Operative Management

  • Once a diagnosis of failed SLAP repair is made and the patient has failed nonoperative management, the following surgical options should be considered: SLAP debridement, revision SLAP repair, biceps tenotomy, or biceps tenodesis with or without revision SLAP repair.

  • Revision procedures after primary SLAP repair generally do poorly, particularly in overhead athletes. However, revision SLAP repair may be considered in young, active patients less than 35 years old without any pathology of the LHBT.

  • Biceps tenotomy is primarily considered for failed SLAP repair in less active individuals, generally age 65 years or older, who are not concerned about potential cosmesis or functional limitations.

  • Biceps tenodesis should be considered for management of most failed type II SLAP.

  • Boileau et al. (2009) found a significantly higher satisfaction and return-to-sports rate in a cohort of 15 consecutive patients undergoing biceps tenodesis for isolated type II SLAP lesions, compared to a group of 10 patients undergoing SLAP repair.

  • Because of its inability to completely restore translational stability, biceps tenodesis may be less effective in overhead-throwing athletes.

  • Although patients generally have better outcomes with operative intervention compared to nonoperative, 32% will continue to have a suboptimal result.

Surgical Anatomy

  • An understanding of arthroscopic shoulder anatomy including the rotator interval, glenoid labrum, and origin of the LHBT are essential in identifying failed SLAP repairs.

  • The LHBT arises from the superior glenoid labrum, travels distally in the bicipital grove, and inserts on the radial tuberosity. The labrum, from which the LHBT arises, is a triangular rim of fibrocartilage encasing the glenoid fossa and deepens the joint by an average of 9 mm in the superior-inferior direction and 5 mm in the anteroposterior dimension.

  • Arthroscopically, it is important to visualize the rotator interval comprised of the coracohumeral ligament (CHL), superior glenohumeral ligament (SGHL), supraspinatus (SS), LHBT, and subscapularis (SSc). As seen in Fig. 50.7A , patients with failed SLAP repair almost always have some degree of rotator interval synovitis, scarring of the LHBT to the capsule, and superior capsulitis.
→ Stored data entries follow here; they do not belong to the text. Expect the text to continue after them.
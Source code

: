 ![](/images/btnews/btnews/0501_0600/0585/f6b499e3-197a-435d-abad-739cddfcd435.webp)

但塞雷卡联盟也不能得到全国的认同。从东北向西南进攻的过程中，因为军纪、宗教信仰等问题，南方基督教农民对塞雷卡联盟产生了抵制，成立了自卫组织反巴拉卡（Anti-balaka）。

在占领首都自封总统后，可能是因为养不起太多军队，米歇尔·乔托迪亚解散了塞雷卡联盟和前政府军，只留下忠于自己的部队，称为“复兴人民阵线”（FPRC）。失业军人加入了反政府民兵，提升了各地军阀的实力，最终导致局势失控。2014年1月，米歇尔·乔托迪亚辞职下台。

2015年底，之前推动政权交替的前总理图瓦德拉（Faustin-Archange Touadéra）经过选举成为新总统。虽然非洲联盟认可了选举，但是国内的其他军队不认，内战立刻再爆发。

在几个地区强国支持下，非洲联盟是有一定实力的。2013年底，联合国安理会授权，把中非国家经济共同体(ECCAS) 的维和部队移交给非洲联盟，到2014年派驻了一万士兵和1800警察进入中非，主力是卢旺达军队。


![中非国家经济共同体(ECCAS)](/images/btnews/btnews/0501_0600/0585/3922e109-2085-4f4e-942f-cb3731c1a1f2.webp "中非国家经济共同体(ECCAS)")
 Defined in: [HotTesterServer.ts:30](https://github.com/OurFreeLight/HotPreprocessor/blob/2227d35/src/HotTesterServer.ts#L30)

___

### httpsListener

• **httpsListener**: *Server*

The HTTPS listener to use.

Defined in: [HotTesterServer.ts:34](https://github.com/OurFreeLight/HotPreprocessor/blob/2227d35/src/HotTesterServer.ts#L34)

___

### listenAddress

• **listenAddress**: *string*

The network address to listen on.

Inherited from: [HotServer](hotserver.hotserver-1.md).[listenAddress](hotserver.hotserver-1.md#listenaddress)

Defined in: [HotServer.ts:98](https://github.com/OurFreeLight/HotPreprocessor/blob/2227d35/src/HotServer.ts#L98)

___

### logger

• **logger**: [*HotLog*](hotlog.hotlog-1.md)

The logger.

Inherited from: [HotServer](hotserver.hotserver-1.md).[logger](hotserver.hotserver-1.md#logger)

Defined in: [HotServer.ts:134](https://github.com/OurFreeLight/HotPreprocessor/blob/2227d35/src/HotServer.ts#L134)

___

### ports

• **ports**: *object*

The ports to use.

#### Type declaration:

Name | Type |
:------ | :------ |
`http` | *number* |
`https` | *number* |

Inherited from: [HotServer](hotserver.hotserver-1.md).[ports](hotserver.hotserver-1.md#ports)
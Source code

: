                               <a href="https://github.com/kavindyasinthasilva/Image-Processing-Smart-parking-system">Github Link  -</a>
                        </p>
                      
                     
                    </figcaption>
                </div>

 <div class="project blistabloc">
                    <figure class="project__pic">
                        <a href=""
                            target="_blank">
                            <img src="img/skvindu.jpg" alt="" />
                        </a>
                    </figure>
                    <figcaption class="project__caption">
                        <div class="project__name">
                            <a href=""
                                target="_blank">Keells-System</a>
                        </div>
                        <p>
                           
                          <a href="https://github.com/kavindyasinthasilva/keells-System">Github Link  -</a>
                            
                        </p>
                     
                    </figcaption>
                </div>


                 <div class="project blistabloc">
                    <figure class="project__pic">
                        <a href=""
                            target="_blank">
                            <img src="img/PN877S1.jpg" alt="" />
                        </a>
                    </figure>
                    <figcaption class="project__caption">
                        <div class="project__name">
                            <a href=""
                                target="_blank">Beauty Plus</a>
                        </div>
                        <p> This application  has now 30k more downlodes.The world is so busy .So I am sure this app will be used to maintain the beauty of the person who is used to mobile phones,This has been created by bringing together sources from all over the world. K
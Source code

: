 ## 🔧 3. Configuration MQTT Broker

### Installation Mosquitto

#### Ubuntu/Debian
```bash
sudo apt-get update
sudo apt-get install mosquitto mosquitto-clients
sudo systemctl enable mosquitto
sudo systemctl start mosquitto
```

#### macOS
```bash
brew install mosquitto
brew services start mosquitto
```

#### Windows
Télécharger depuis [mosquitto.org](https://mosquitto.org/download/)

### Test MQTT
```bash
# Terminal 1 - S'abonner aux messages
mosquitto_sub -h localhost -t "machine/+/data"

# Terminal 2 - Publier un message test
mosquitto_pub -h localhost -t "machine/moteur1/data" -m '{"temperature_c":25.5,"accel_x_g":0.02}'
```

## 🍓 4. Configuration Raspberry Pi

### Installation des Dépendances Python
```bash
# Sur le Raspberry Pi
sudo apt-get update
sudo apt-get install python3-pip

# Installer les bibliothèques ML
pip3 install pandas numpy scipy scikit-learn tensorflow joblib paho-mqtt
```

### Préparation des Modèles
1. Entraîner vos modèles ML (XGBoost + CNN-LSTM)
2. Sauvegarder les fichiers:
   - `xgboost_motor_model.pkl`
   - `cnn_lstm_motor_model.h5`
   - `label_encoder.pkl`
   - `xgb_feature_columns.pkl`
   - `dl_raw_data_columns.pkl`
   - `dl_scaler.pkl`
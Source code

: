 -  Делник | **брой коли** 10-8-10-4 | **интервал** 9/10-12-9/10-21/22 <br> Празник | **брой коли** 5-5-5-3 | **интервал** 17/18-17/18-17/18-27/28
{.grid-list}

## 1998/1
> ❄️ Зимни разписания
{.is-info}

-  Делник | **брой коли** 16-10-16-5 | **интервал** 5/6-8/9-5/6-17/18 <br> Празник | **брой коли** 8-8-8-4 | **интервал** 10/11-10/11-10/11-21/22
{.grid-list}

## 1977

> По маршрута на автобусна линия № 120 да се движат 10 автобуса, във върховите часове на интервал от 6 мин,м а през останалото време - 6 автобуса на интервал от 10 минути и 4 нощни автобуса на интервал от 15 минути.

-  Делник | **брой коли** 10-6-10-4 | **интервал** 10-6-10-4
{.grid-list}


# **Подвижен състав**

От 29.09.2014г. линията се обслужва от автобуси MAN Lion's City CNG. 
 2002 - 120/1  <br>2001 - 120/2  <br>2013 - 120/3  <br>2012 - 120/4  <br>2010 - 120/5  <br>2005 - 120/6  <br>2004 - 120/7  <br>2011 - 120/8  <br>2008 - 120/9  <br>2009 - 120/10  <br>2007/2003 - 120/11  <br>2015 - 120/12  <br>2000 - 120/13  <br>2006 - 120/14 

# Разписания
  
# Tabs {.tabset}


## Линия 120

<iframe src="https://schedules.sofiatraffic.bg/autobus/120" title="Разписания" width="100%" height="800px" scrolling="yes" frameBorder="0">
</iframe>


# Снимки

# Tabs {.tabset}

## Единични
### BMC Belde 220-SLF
    FIG. 50.7A, Arthroscopic image as viewed from the posterior portal of a 32-year-old man who underwent type II SLAP repair 9 months earlier, with evidence of synovitis of the rotator interval, scarring of the long head of the biceps tendon to the capsule, and superior and posterosuperior capsulitis.

  • The superior glenoid, labrum, and origin of the LHBT should be carefully evaluated for SLAP repair anchor loosening, suture loosening, and unstable LHBT attachment ( Figs. 50.7B,C,D ). In order to identify loosening, structures adjacent to the suture or anchor may need to be probed.

    FIG. 50.7B, Arthroscopic image as viewed from the posterior portal of a 34-year-old man with failed type II SLAP repair 13 months earlier. There is evidence of a loose anchor (under probe), scarring of the long head of the biceps to the superior and anterosuperior capsule, synovitis in the rotator interval, and sutures that have loosened.

    FIG. 50.7C, Arthroscopic image as viewed from the posterior portal of a 35-year-old man who underwent type II SLAP repair 7 months earlier, with evidence of loose sutures and an unstable long head of the biceps attachment.

    FIG. 50.7D, Failed SLAP undergoing mini-open subpectoral tenodesis. Note significant tendon degeneration and fraying.